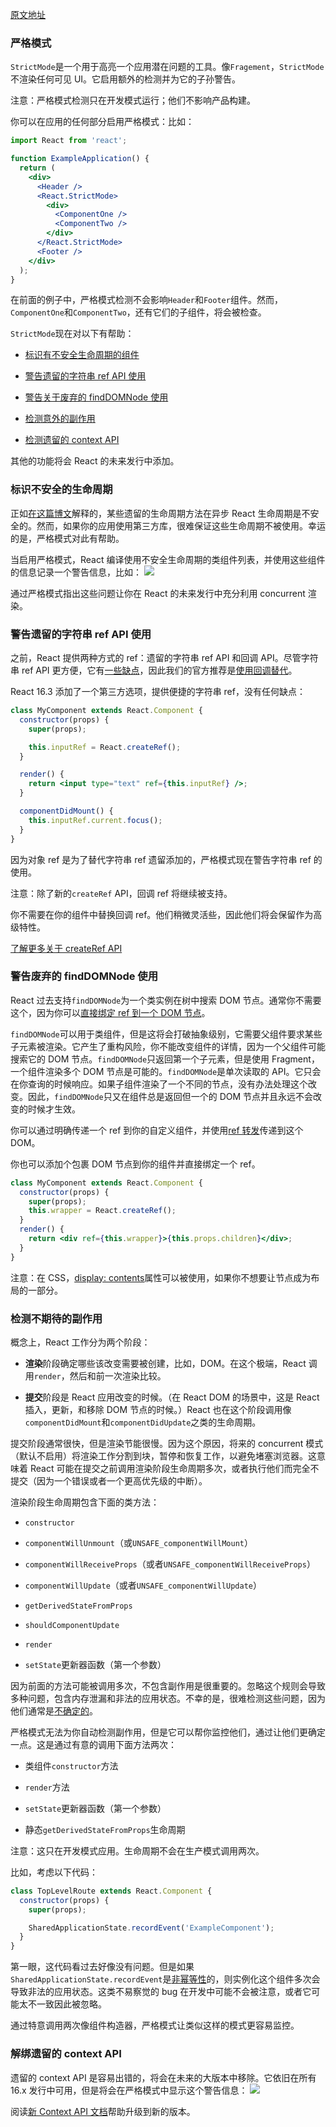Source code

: [原文地址](https://reactjs.org/docs/strict-mode.html)
### 严格模式

`StrictMode`是一个用于高亮一个应用潜在问题的工具。像`Fragement`，`StrictMode`不渲染任何可见 UI。它启用额外的检测并为它的子孙警告。

注意：严格模式检测只在开发模式运行；他们不影响产品构建。

你可以在应用的任何部分启用严格模式：比如：
```jsx harmony
import React from 'react';

function ExampleApplication() {
  return (
    <div>
      <Header />
      <React.StrictMode>
        <div>
          <ComponentOne />
          <ComponentTwo />
        </div>
      </React.StrictMode>
      <Footer />
    </div>
  );
}
```
在前面的例子中，严格模式检测不会影响`Header`和`Footer`组件。然而，`ComponentOne`和`ComponentTwo`，还有它们的子组件，将会被检查。

`StrictMode`现在对以下有帮助：

- [标识有不安全生命周期的组件]()

- [警告遗留的字符串 ref API 使用]()

- [警告关于废弃的 findDOMNode 使用]()

- [检测意外的副作用]()

- [检测遗留的 context  API]()

其他的功能将会 React 的未来发行中添加。

### 标识不安全的生命周期

正如[在这篇博文](https://reactjs.org/blog/2018/03/27/update-on-async-rendering.html)解释的，某些遗留的生命周期方法在异步 React 生命周期是不安全的。然而，如果你的应用使用第三方库，很难保证这些生命周期不被使用。幸运的是，严格模式对此有帮助。

当启用严格模式，React 编译使用不安全生命周期的类组件列表，并使用这些组件的信息记录一个警告信息，比如：
![](https://reactjs.org/static/strict-mode-unsafe-lifecycles-warning-e4fdbff774b356881123e69ad88eda88-2535d.png)

通过严格模式指出这些问题让你在 React 的未来发行中充分利用 concurrent 渲染。

### 警告遗留的字符串 ref API 使用

之前，React 提供两种方式的 ref：遗留的字符串 ref API 和回调 API。尽管字符串 ref API 更方便，它有[一些缺点](https://github.com/facebook/react/issues/1373)，因此我们的官方推荐是[使用回调替代](https://reactjs.org/docs/refs-and-the-dom.html#legacy-api-string-refs)。

React 16.3 添加了一个第三方选项，提供便捷的字符串 ref，没有任何缺点：
```jsx harmony
class MyComponent extends React.Component {
  constructor(props) {
    super(props);

    this.inputRef = React.createRef();
  }

  render() {
    return <input type="text" ref={this.inputRef} />;
  }

  componentDidMount() {
    this.inputRef.current.focus();
  }
}
```

因为对象 ref 是为了替代字符串 ref 遗留添加的，严格模式现在警告字符串 ref 的使用。

注意：除了新的`createRef` API，回调 ref 将继续被支持。

你不需要在你的组件中替换回调 ref。他们稍微灵活些，因此他们将会保留作为高级特性。

[了解更多关于 createRef API](https://reactjs.org/docs/refs-and-the-dom.html)

### 警告废弃的 findDOMNode 使用

React 过去支持`findDOMNode`为一个类实例在树中搜索 DOM 节点。通常你不需要这个，因为你可以[直接绑定 ref 到一个 DOM 节点](https://reactjs.org/docs/refs-and-the-dom.html#creating-refs)。

`findDOMNode`可以用于类组件，但是这将会打破抽象级别，它需要父组件要求某些子元素被渲染。它产生了重构风险，你不能改变组件的详情，因为一个父组件可能搜索它的 DOM 节点。`findDOMNode`只返回第一个子元素，但是使用 Fragment，一个组件渲染多个 DOM 节点是可能的。`findDOMNode`是单次读取的 API。它只会在你查询的时候响应。如果子组件渲染了一个不同的节点，没有办法处理这个改变。因此，`findDOMNode`只又在组件总是返回但一个的 DOM 节点并且永远不会改变的时候才生效。

你可以通过明确传递一个 ref 到你的自定义组件，并使用[ref 转发](https://reactjs.org/docs/forwarding-refs.html#forwarding-refs-to-dom-components)传递到这个 DOM。

你也可以添加个包裹 DOM 节点到你的组件并直接绑定一个 ref。
```jsx harmony
class MyComponent extends React.Component {
  constructor(props) {
    super(props);
    this.wrapper = React.createRef();
  }
  render() {
    return <div ref={this.wrapper}>{this.props.children}</div>;
  }
}
```

注意：在 CSS，[display: contents]()属性可以被使用，如果你不想要让节点成为布局的一部分。

### 检测不期待的副作用

概念上，React 工作分为两个阶段：

- **渲染**阶段确定哪些该改变需要被创建，比如，DOM。在这个极端，React 调用`render`，然后和前一次渲染比较。

- **提交**阶段是 React 应用改变的时候。（在 React DOM 的场景中，这是 React 插入，更新，和移除 DOM 节点的时候。）React 也在这个阶段调用像`componentDidMount`和`componentDidUpdate`之类的生命周期。

提交阶段通常很快，但是渲染节能很慢。因为这个原因，将来的 concurrent 模式（默认不启用）将渲染工作分割到块，暂停和恢复工作，以避免堵塞浏览器。这意味着 React 可能在提交之前调用渲染阶段生命周期多次，或者执行他们而完全不提交（因为一个错误或者一个更高优先级的中断）。

渲染阶段生命周期包含下面的类方法：

- `constructor`

- `componentWillUnmount`（或`UNSAFE_componentWillMount`）

- `componentWillReceiveProps`（或者`UNSAFE_componentWillReceiveProps`）
- `componentWillUpdate`（或者`UNSAFE_componentWillUpdate`）
- `getDerivedStateFromProps`
- `shouldComponentUpdate`
- `render`
- `setState`更新器函数（第一个参数）

因为前面的方法可能被调用多次，不包含副作用是很重要的。忽略这个规则会导致多种问题，包含内存泄漏和非法的应用状态。不幸的是，很难检测这些问题，因为他们通常是[不确定的](https://en.wikipedia.org/wiki/Deterministic_algorithm)。

严格模式无法为你自动检测副作用，但是它可以帮你监控他们，通过让他们更确定一点。这是通过有意的调用下面方法两次：

- 类组件`constructor`方法

- `render`方法

- `setState`更新器函数（第一个参数）

- 静态`getDerivedStateFromProps`生命周期

注意：这只在开发模式应用。生命周期不会在生产模式调用两次。

比如，考虑以下代码：

```jsx harmony
class TopLevelRoute extends React.Component {
  constructor(props) {
    super(props);

    SharedApplicationState.recordEvent('ExampleComponent');
  }
}
```

第一眼，这代码看过去好像没有问题。但是如果`SharedApplicationState.recordEvent`是[非幂等性](https://en.wikipedia.org/wiki/Idempotence#Computer_science_meaning)的，则实例化这个组件多次会导致非法的应用状态。这类不易察觉的 bug 在开发中可能不会被注意，或者它可能太不一致因此被忽略。

通过特意调用两次像组件构造器，严格模式让类似这样的模式更容易监控。

### 解绑遗留的 context  API

遗留的 context API 是容易出错的，将会在未来的大版本中移除。它依旧在所有 16.x 发行中可用，但是将会在严格模式中显示这个警告信息：
![](https://reactjs.org/static/warn-legacy-context-in-strict-mode-fca5c5e1fb2ef2e2d59afb100b432c12-4b612.png)

阅读[新 Context API 文档](https://reactjs.org/docs/context.html)帮助升级到新的版本。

#### Work request:
What is needed is a word-for-word restatement of the entries, minus any pictures.

#### Response:
Source code

: [原文地址](https://reactjs.org/docs/strict-mode.html)
### 严格模式

`StrictMode`是一个用于高亮一个应用潜在问题的工具。像`Fragement`，`StrictMode`不渲染任何可见 UI。它启用额外的检测并为它的子孙警告。

注意：严格模式检测只在开发模式运行；他们不影响产品构建。

你可以在应用的任何部分启用严格模式：比如：
```jsx harmony
import React from 'react';

function ExampleApplication() {
  return (
    <div>
      <Header />
      <React.StrictMode>
        <div>
          <ComponentOne />
          <ComponentTwo />
        </div>
      </React.StrictMode>
      <Footer />
    </div>
  );
}
```
在前面的例子中，严格模式检测不会影响`Header`和`Footer`组件。然而，`ComponentOne`和`ComponentTwo`，还有它们的子组件，将会被检查。

`StrictMode`现在对以下有帮助：

- [标识有不安全生命周期的组件]()

- [警告遗留的字符串 ref API 使用]()

- [警告关于废弃的 findDOMNode 使用]()

- [检测意外的副作用]()

- [检测遗留的 context  API]()

其他的功能将会 React 的未来发行中添加。

### 标识不安全的生命周期

正如[在这篇博文](https://reactjs.org/blog/2018/03/27/update-on-async-rendering.html)解释的，某些遗留的生命周期方法在异步 React 生命周期是不安全的。然而，如果你的应用使用第三方库，很难保证这些生命周期不被使用。幸运的是，严格模式对此有帮助。

当启用严格模式，React 编译使用不安全生命周期的类组件列表，并使用这些组件的信息记录一个警告信息，比如：
![](https://reactjs.org/static/strict-mode-unsafe-lifecycles-warning-e4fdbff774b356881123e69ad88eda88-2535d.png)

通过严格模式指出这些问题让你在 React 的未来发行中充分利用 concurrent 渲染。

### 警告遗留的字符串 ref API 使用

之前，React 提供两种方式的 ref：遗留的字符串 ref API 和回调 API。尽管字符串 ref API 更方便，它有[一些缺点](https://github.com/facebook/react/issues/1373)，因此我们的官方推荐是[使用回调替代](https://reactjs.org/docs/refs-and-the-dom.html#legacy-api-string-refs)。

React 16.3 添加了一个第三方选项，提供便捷的字符串 ref，没有任何缺点：
```jsx harmony
class MyComponent extends React.Component {
  constructor(props) {
    super(props);

    this.inputRef = React.createRef();
  }

  render() {
    return <input type="text" ref={this.inputRef} />;
  }

  componentDidMount() {
    this.inputRef.current.focus();
  }
}
```

因为对象 ref 是为了替代字符串 ref 遗留添加的，严格模式现在警告字符串 ref 的使用。

注意：除了新的`createRef` API，回调 ref 将继续被支持。

你不需要在你的组件中替换回调 ref。他们稍微灵活些，因此他们将会保留作为高级特性。

[了解更多关于 createRef API](https://reactjs.org/docs/refs-and-the-dom.html)

### 警告废弃的 findDOMNode 使用

React 过去支持`findDOMNode`为一个类实例在树中搜索 DOM 节点。通常你不需要这个，因为你可以[直接绑定 ref 到一个 DOM 节点](https://reactjs.org/docs/refs-and-the-dom.html#creating-refs)。

`findDOMNode`可以用于类组件，但是这将会打破抽象级别，它需要父组件要求某些子元素被渲染。它产生了重构风险，你不能改变组件的详情，因为一个父组件可能搜索它的 DOM 节点。`findDOMNode`只返回第一个子元素，但是使用 Fragment，一个组件渲染多个 DOM 节点是可能的。`findDOMNode`是单次读取的 API。它只会在你查询的时候响应。如果子组件渲染了一个不同的节点，没有办法处理这个改变。因此，`findDOMNode`只又在组件总是返回但一个的 DOM 节点并且永远不会改变的时候才生效。

你可以通过明确传递一个 ref 到你的自定义组件，并使用[ref 转发](https://reactjs.org/docs/forwarding-refs.html#forwarding-refs-to-dom-components)传递到这个 DOM。

你也可以添加个包裹 DOM 节点到你的组件并直接绑定一个 ref。
```jsx harmony
class MyComponent extends React.Component {
  constructor(props) {
    super(props);
    this.wrapper = React.createRef();
  }
  render() {
    return <div ref={this.wrapper}>{this.props.children}</div>;
  }
}
```

注意：在 CSS，[display: contents]()属性可以被使用，如果你不想要让节点成为布局的一部分。

### 检测不期待的副作用

概念上，React 工作分为两个阶段：

- **渲染**阶段确定哪些该改变需要被创建，比如，DOM。在这个极端，React 调用`render`，然后和前一次渲染比较。

- **提交**阶段是 React 应用改变的时候。（在 React DOM 的场景中，这是 React 插入，更新，和移除 DOM 节点的时候。）React 也在这个阶段调用像`componentDidMount`和`componentDidUpdate`之类的生命周期。

提交阶段通常很快，但是渲染节能很慢。因为这个原因，将来的 concurrent 模式（默认不启用）将渲染工作分割到块，暂停和恢复工作，以避免堵塞浏览器。这意味着 React 可能在提交之前调用渲染阶段生命周期多次，或者执行他们而完全不提交（因为一个错误或者一个更高优先级的中断）。

渲染阶段生命周期包含下面的类方法：

- `constructor`

- `componentWillUnmount`（或`UNSAFE_componentWillMount`）

- `componentWillReceiveProps`（或者`UNSAFE_componentWillReceiveProps`）
- `componentWillUpdate`（或者`UNSAFE_componentWillUpdate`）
- `getDerivedStateFromProps`
- `shouldComponentUpdate`
- `render`
- `setState`更新器函数（第一个参数）

因为前面的方法可能被调用多次，不包含副作用是很重要的。忽略这个规则会导致多种问题，包含内存泄漏和非法的应用状态。不幸的是，很难检测这些问题，因为他们通常是[不确定的](https://en.wikipedia.org/wiki/Deterministic_algorithm)。

严格模式无法为你自动检测副作用，但是它可以帮你监控他们，通过让他们更确定一点。这是通过有意的调用下面方法两次：

- 类组件`constructor`方法

- `render`方法

- `setState`更新器函数（第一个参数）

- 静态`getDerivedStateFromProps`生命周期

注意：这只在开发模式应用。生命周期不会在生产模式调用两次。

比如，考虑以下代码：

```jsx harmony
class TopLevelRoute extends React.Component {
  constructor(props) {
    super(props);

    SharedApplicationState.recordEvent('ExampleComponent');
  }
}
```

第一眼，这代码看过去好像没有问题。但是如果`SharedApplicationState.recordEvent`是[非幂等性](https://en.wikipedia.org/wiki/Idempotence#Computer_science_meaning)的，则实例化这个组件多次会导致非法的应用状态。这类不易察觉的 bug 在开发中可能不会被注意，或者它可能太不一致因此被忽略。

通过特意调用两次像组件构造器，严格模式让类似这样的模式更容易监控。

### 解绑遗留的 context  API

遗留的 context API 是容易出错的，将会在未来的大版本中移除。它依旧在所有 16.x 发行中可用，但是将会在严格模式中显示这个警告信息：
![](https://reactjs.org/static/warn-legacy-context-in-strict-mode-fca5c5e1fb2ef2e2d59afb100b432c12-4b612.png)

阅读[新 Context API 文档](https://reactjs.org/docs/context.html)帮助升级到新的版本。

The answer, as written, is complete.